3.2Scope of Third Amendment. The Original Agreement is amended only as expressly modified by this Third Amendment. Except as expressly modified by this Third Amendment, the terms of the Original Agreement remain unchanged, and the Original Agreement is hereby ratified and confirmed by the Parties in all respects. In the event of any inconsistency between the terms of the Original Agreement and this Third Amendment, this Third Amendment shall prevail to the extent of such inconsistency.
3.3Representations and Warranties. Each Party represents and warrants that this Third Amendment has been duly authorized, executed and delivered by it and that each of this Third Amendment and the Original Agreement constitutes its legal, valid, binding and enforceable obligation, enforceable against it in accordance with its terms, except to the extent such enforceability may be limited by the effect of any applicable bankruptcy, insolvency, reorganization, moratorium or similar laws affecting creditors’ rights generally and by general principles of equity.
3.4No Waiver. Except as expressly provided herein, the execution and delivery of this Third Amendment shall not be deemed or construed to (i) constitute an extension, modification or waiver of any term or condition of the Original Agreement, (ii) give rise to any obligation on the part of any Party to extend, modify or waive any term or condition of the Original Agreement, or (iii) be a waiver by any Party of any of its rights under the Original Agreement, at law or in equity.
3.5Reaffirmation. Each Party hereby reaffirms each and every representation, warranty, covenant, condition, obligation and provision set forth in the Original Agreement, as modified hereby.
3.6Choice of Law. This Third Amendment shall be subject to and governed by the laws of the State of Colorado, excluding any conflicts of law, rule or principle that might refer to the construction or interpretation of this Third Amendment to the laws of another state.

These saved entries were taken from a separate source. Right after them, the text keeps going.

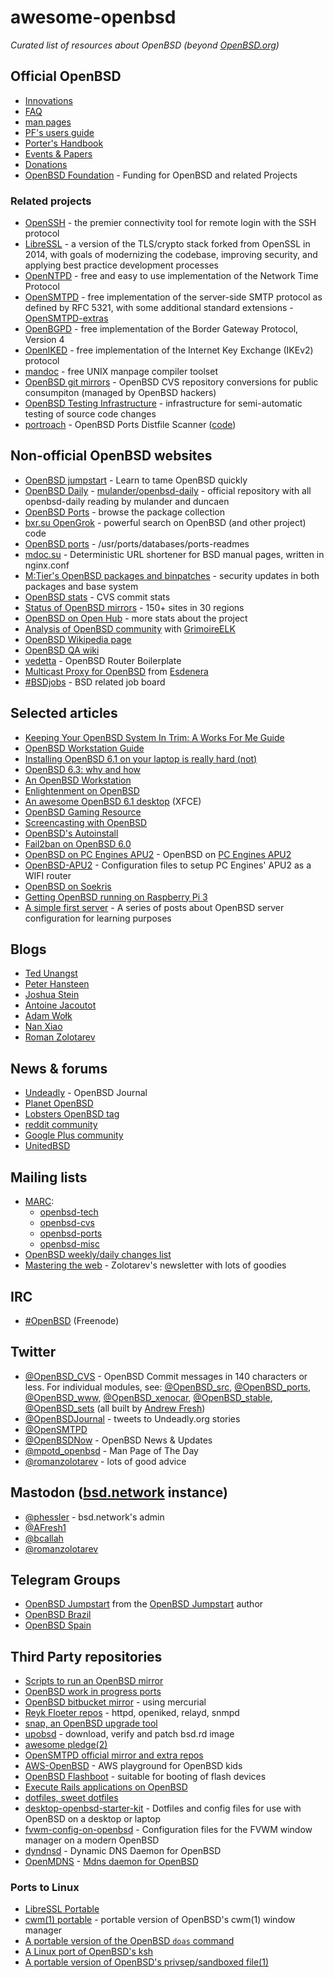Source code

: # awesome-openbsd

*Curated list of resources about OpenBSD (beyond [OpenBSD.org](https://openbsd.org/))*

## Official OpenBSD

* [Innovations](https://www.openbsd.org/innovations.html)
* [FAQ](https://openbsd.org/faq/)
* [man pages](http://man.openbsd.org/)
* [PF's users guide](https://www.openbsd.org/faq/pf/)
* [Porter's Handbook](https://www.openbsd.org/faq/ports/)
* [Events & Papers](https://www.openbsd.org/events.html)
* [Donations](https://www.openbsd.org/donations.html)
* [OpenBSD Foundation](http://www.openbsdfoundation.org/) - Funding for OpenBSD and related Projects

### Related projects

* [OpenSSH](http://www.openssh.com/) - the premier connectivity tool for remote login with the SSH protocol
* [LibreSSL](http://www.libressl.org/) - a version of the TLS/crypto stack forked from OpenSSL in 2014, with goals of modernizing the codebase, improving security, and applying best practice development processes
* [OpenNTPD](http://www.openntpd.org/) - free and easy to use implementation of the Network Time Protocol
* [OpenSMTPD](https://www.opensmtpd.org/) - free implementation of the server-side SMTP protocol as defined by RFC 5321, with some additional standard extensions - [OpenSMTPD-extras](https://github.com/OpenSMTPD/OpenSMTPD-extras)
* [OpenBGPD](http://www.openbgpd.org/) - free implementation of the Border Gateway Protocol, Version 4
* [OpenIKED](http://www.openiked.org/) - free implementation of the Internet Key Exchange (IKEv2) protocol
* [mandoc](http://mdocml.bsd.lv/) - free UNIX manpage compiler toolset
* [OpenBSD git mirrors](https://github.com/openbsd/) - OpenBSD CVS repository conversions for public consumpiton (managed by OpenBSD hackers)
* [OpenBSD Testing Infrastructure](http://bluhm.genua.de/) -  infrastructure for semi-automatic testing of source code
changes
* [portroach](https://portroach.openbsd.org/) - OpenBSD Ports Distfile Scanner ([code](https://github.com/jasperla/portroach))

## Non-official OpenBSD websites

* [OpenBSD jumpstart](http://www.openbsdjumpstart.org/) - Learn to tame OpenBSD quickly
* [OpenBSD Daily](https://blog.tintagel.pl/2017/06/09/openbsd-daily.html) - [mulander/openbsd-daily](https://github.com/mulander/openbsd-daily) - official repository with all openbsd-daily reading by mulander and duncaen
* [OpenBSD Ports](http://www.openports.se/) - browse the package collection
* [bxr.su OpenGrok](http://bxr.su/) - powerful search on OpenBSD (and other project) code
* [OpenBSD ports](http://ports.su/) - /usr/ports/databases/ports-readmes
* [mdoc.su](http://mdoc.su/) - Deterministic URL shortener for BSD manual pages, written in nginx.conf
* [M:Tier's OpenBSD packages and binpatches](https://stable.mtier.org/) - security updates in both packages and base system
* [OpenBSD stats](http://www.oxide.org/cvs) - CVS commit stats
* [Status of OpenBSD mirrors](http://spacehopper.org/mirmon/top.html) - 150+ sites in 30 regions
* [OpenBSD on Open Hub](https://www.openhub.net/p/openbsd) - more stats about the project
* [Analysis of OpenBSD community](https://github.com/ligurio/openbsd-metrics) with [GrimoireELK](https://github.com/grimoirelab/GrimoireELK)
* [OpenBSD Wikipedia page](https://en.wikipedia.org/wiki/OpenBSD)
* [OpenBSD QA wiki](https://github.com/ligurio/openbsd-tests/wiki)
* [vedetta](https://github.com/vedetta-com/vedetta) - OpenBSD Router Boilerplate
* [Multicast Proxy for OpenBSD](https://github.com/Esdenera/mcast-proxy) from [Esdenera](https://www.esdenera.com/)
* [#BSDjobs](https://www.bsdjobs.com/) - BSD related job board

## Selected articles

* [Keeping Your OpenBSD System In Trim: A Works For Me Guide](http://bsdly.blogspot.com/2012/07/keeping-your-openbsd-system-in-trim.html)
* [OpenBSD Workstation Guide](https://begriffs.com/posts/2017-05-17-openbsd-workstation-guide.html)
* [Installing OpenBSD 6.1 on your laptop is really hard (not)](http://sohcahtoa.org.uk/openbsd.html)
* [OpenBSD 6.3: why and how](https://sivers.org/openbsd)
* [An OpenBSD Workstation](http://eradman.com/posts/openbsd-workstation.html)
* [Enlightenment on OpenBSD](http://enform.haxlab.org/)
* [An awesome OpenBSD 6.1 desktop](https://github.com/WyldePointer/openbsd-desktop) (XFCE)
* [OpenBSD Gaming Resource](http://mrsatterly.com/openbsd_games.html)
* [Screencasting with OpenBSD](http://eradman.com/posts/screencasting.html)
* [OpenBSD's Autoinstall](http://eradman.com/posts/autoinstall-openbsd.html)
* [Fail2ban on OpenBSD 6.0](http://blog.gordonturner.ca/2016/11/20/fail2ban-on-openbsd-6-0/)
* [OpenBSD on PC Engines APU2](https://github.com/elad/openbsd-apu2) - OpenBSD on [PC Engines APU2](http://www.pcengines.ch/apu2.htm)
* [OpenBSD-APU2](https://github.com/northox/openbsd-apu2) - Configuration files to setup PC Engines' APU2 as a WIFI router
* [OpenBSD on Soekris](http://wiki.soekris.info/Installing_OpenBSD)
* [Getting OpenBSD running on Raspberry Pi 3](http://undeadly.org/cgi?action=article&sid=20170409123528)
* [A simple first server](http://blog.hermes-technology.de/openbsd/server/2017/06/06/a-first-server.html) - A series of posts about OpenBSD server configuration for learning purposes

 
## Blogs

* [Ted Unangst](http://www.tedunangst.com/flak/)
* [Peter Hansteen](https://bsdly.blogspot.com)
* [Joshua Stein](https://jcs.org/)
* [Antoine Jacoutot](https://www.bsdfrog.org/)
* [Adam Wołk](https://blog.tintagel.pl/)
* [Nan Xiao](http://nanxiao.me/en/tag/openbsd/)
* [Roman Zolotarev](https://www.romanzolotarev.com/openbsd/)

## News & forums

* [Undeadly](http://undeadly.org/) - OpenBSD Journal
* [Planet OpenBSD](http://openbsdnow.org/)
* [Lobsters OpenBSD tag](https://lobste.rs/t/openbsd)
* [reddit community](http://reddit.com/r/openbsd/)
* [Google Plus community](https://plus.google.com/communities/113634135604793474364)
* [UnitedBSD](https://unitedbsd.com/c/openbsd)

## Mailing lists

* [MARC](https://marc.info/):
  * [openbsd-tech](http://marc.info/?l=openbsd-tech)
  * [openbsd-cvs](http://marc.info/?l=openbsd-cvs)
  * [openbsd-ports](http://marc.info/?l=openbsd-ports)
  * [openbsd-misc](http://marc.info/?l=openbsd-misc)
* [OpenBSD weekly/daily changes list](http://www.squish.net/log/openbsd-source-changes/)
* [Mastering the web](https://www.romanzolotarev.com/n/) - Zolotarev's newsletter with lots of goodies

## IRC

* [#OpenBSD](https://webchat.freenode.net/#openbsd) (Freenode)

## Twitter

* [@OpenBSD_CVS](https://twitter.com/OpenBSD_CVS) - OpenBSD Commit messages in 140 characters or less. For individual modules, see: [@OpenBSD_src](https://twitter.com/OpenBSD_src), [@OpenBSD_ports](https://twitter.com/OpenBSD_ports), [@OpenBSD_www](https://twitter.com/OpenBSD_www), [@OpenBSD_xenocar](https://twitter.com/OpenBSD_xenocar), [@OpenBSD_stable](https://twitter.com/OpenBSD_stable), [@OpenBSD_sets](https://twitter.com/OpenBSD_sets) (all built by [Andrew Fresh](https://twitter.com/afresh1))
* [@OpenBSDJournal](https://twitter.com/openbsdjournal) - tweets to Undeadly.org stories
* [@OpenSMTPD](https://twitter.com/opensmtpd)
* [@OpenBSDNow](https://twitter.com/openbsdnow) - OpenBSD News & Updates
* [@mpotd_openbsd](https://twitter.com/mpotd_openbsd) - Man Page of The Day
* [@romanzolotarev](https://twitter.com/romanzolotarev) - lots of good advice

## Mastodon ([bsd.network](https://bsd.network/) instance)

* [@phessler](https://bsd.network/@phessler) - bsd.network's admin
* [@AFresh1](https://bsd.network/@AFresh1)
* [@bcallah](https://bsd.network/@bcallah)
* [@romanzolotarev](https://bsd.network/@romanzolotarev)

## Telegram Groups

* [OpenBSD Jumpstart](https://t.me/joinchat/EzTjLQuG8Mcj89LYcDGKiQ) from the [OpenBSD Jumpstart](http://www.openbsdjumpstart.org/) author
* [OpenBSD Brazil](https://t.me/OpenBSDbr)
* [OpenBSD Spain](https://t.me/OpenBSD_es)

## Third Party repositories

* [Scripts to run an OpenBSD mirror](https://github.com/bluhm/mirror-openbsd)
* [OpenBSD work in progress ports](https://github.com/jasperla/openbsd-wip)
* [OpenBSD bitbucket mirror](https://bitbucket.org/braindamaged/openbsd-src) - using mercurial
* [Reyk Floeter repos](https://github.com/reyk) - httpd, openiked, relayd, snmpd
* [snap, an OpenBSD upgrade tool](https://github.com/qbit/snap)
* [upobsd](https://bitbucket.org/semarie/upobsd/) - download, verify and patch bsd.rd image
* [awesome pledge(2)](https://github.com/PeterTonoli/awesome-pledge)
* [OpenSMTPD official mirror and extra repos](https://github.com/opensmtpd)
* [AWS-OpenBSD](https://github.com/ajacoutot/aws-openbsd) - AWS playground for OpenBSD kids
* [OpenBSD Flashboot](https://github.com/kirei/flashboot) - suitable for booting of flash devices
* [Execute Rails applications on OpenBSD](https://github.com/wesley974/railsonopenbsd)
* [dotfiles, sweet dotfiles](https://github.com/unbalancedparentheses/dotfiles)
* [desktop-openbsd-starter-kit](https://github.com/matthewgraybosch/desktop-openbsd-starter-kit) - 
Dotfiles and config files for use with OpenBSD on a desktop or laptop
* [fvwm-config-on-openbsd](https://github.com/bfmartin/fvwm-config-on-openbsd) - Configuration files for the FVWM window manager on a modern OpenBSD
* [dyndnsd](https://github.com/mario-campos/dyndnsd) - Dynamic DNS Daemon for OpenBSD
* [OpenMDNS](https://github.com/haesbaert/mdnsd) - [Mdns daemon for OpenBSD](http://www.haesbaert.org/openmdns/)

### Ports to Linux

* [LibreSSL Portable](https://github.com/libressl-portable/portable)
* [cwm(1) portable](https://github.com/chneukirchen/cwm) - portable version of OpenBSD's cwm(1) window manager
* [A portable version of the OpenBSD `doas` command](https://github.com/Duncaen/OpenDoas)
* [A Linux port of OpenBSD's ksh](https://github.com/dimkr/loksh)
* [A portable version of OpenBSD's privsep/sandboxed file(1)](https://github.com/brynet/file)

3.7Jurisdiction. Each Party hereby submits to the jurisdiction of any state or federal court in the State of Colorado and venue in Denver, Colorado (without recourse to arbitration unless both Parties agree in writing), and to service of process by certified mail, delivered to the Party at the most recent designated address. Each Party hereby irrevocably waives to the fullest extent permitted by applicable law, any objection to personal jurisdiction, whether on grounds of venue, residence or domicile.
3.8Waiver by Jury Trial. Each Party further waives, to the fullest extent permitted by Applicable Law, any right it may have to a trial by jury in respect of any proceedings relating to this Third Amendment.
3.9Severability. If any Article, Section or provision of this Third Amendment shall be determined to be null and void, voidable or invalid by a court of competent jurisdiction, then for such period that the same is void or invalid, it shall be deemed to be deleted from this Third Amendment and the remaining portions of this Third Amendment shall remain in full force and effect.
3.10Counterparts; Facsimile Signatures. This Third Amendment may be executed by the Parties in separate counterparts and delivered by electronic or facsimile transmission or otherwise and all such counterparts shall together constitute one and the same instrument.
[SIGNATURE PAGE FOLLOWS]
IN WITNESS WHEREOF, the Parties have executed this Third Amendment as of the Effective Date.
TRANSMONTAIGNE LLC
By:/s/ Xxxxxx X. Xxxxxx
Name: Xxxxxx X. Xxxxxx
Title: Executive Vice President
By:/s/ Xxxxxx X. Xxxxxx
Name: Xxxxxx X. Xxxxxx
Title: Executive Vice President
By:/s/ Xxxxxx X. Xxxxxx
Name: Xxxxxx X. Xxxxxx
Title: Executive Vice President
TRANSMONTAIGNE OPERATING GP L.L.C.
By:/s/ Xxxxxx X. Xxxxxx
Name: Xxxxxx X. Xxxxxx
Title: Executive Vice President
TRANSMONTAIGNE OPERATING COMPANY L.P.
By TransMontaigne Operating GP L.L.C.